### DATA PROVIDED

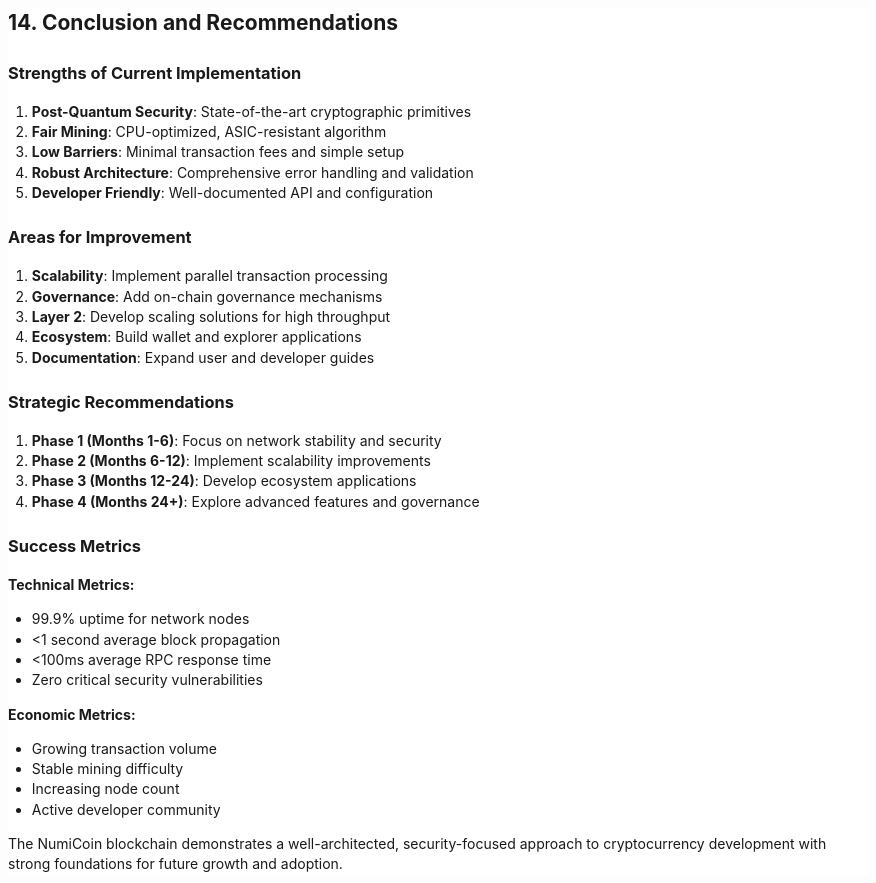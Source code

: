 ## 14. Conclusion and Recommendations

### Strengths of Current Implementation

1. **Post-Quantum Security**: State-of-the-art cryptographic primitives
2. **Fair Mining**: CPU-optimized, ASIC-resistant algorithm
3. **Low Barriers**: Minimal transaction fees and simple setup
4. **Robust Architecture**: Comprehensive error handling and validation
5. **Developer Friendly**: Well-documented API and configuration

### Areas for Improvement

1. **Scalability**: Implement parallel transaction processing
2. **Governance**: Add on-chain governance mechanisms
3. **Layer 2**: Develop scaling solutions for high throughput
4. **Ecosystem**: Build wallet and explorer applications
5. **Documentation**: Expand user and developer guides

### Strategic Recommendations

1. **Phase 1 (Months 1-6)**: Focus on network stability and security
2. **Phase 2 (Months 6-12)**: Implement scalability improvements
3. **Phase 3 (Months 12-24)**: Develop ecosystem applications
4. **Phase 4 (Months 24+)**: Explore advanced features and governance

### Success Metrics

**Technical Metrics:**
- 99.9% uptime for network nodes
- <1 second average block propagation
- <100ms average RPC response time
- Zero critical security vulnerabilities

**Economic Metrics:**
- Growing transaction volume
- Stable mining difficulty
- Increasing node count
- Active developer community

The NumiCoin blockchain demonstrates a well-architected, security-focused approach to cryptocurrency development with strong foundations for future growth and adoption.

### TASK DESCRIPTION
How many of the lines above contain "Metrics"? Give the number by itself.

### EXERCISE RESPONSE
3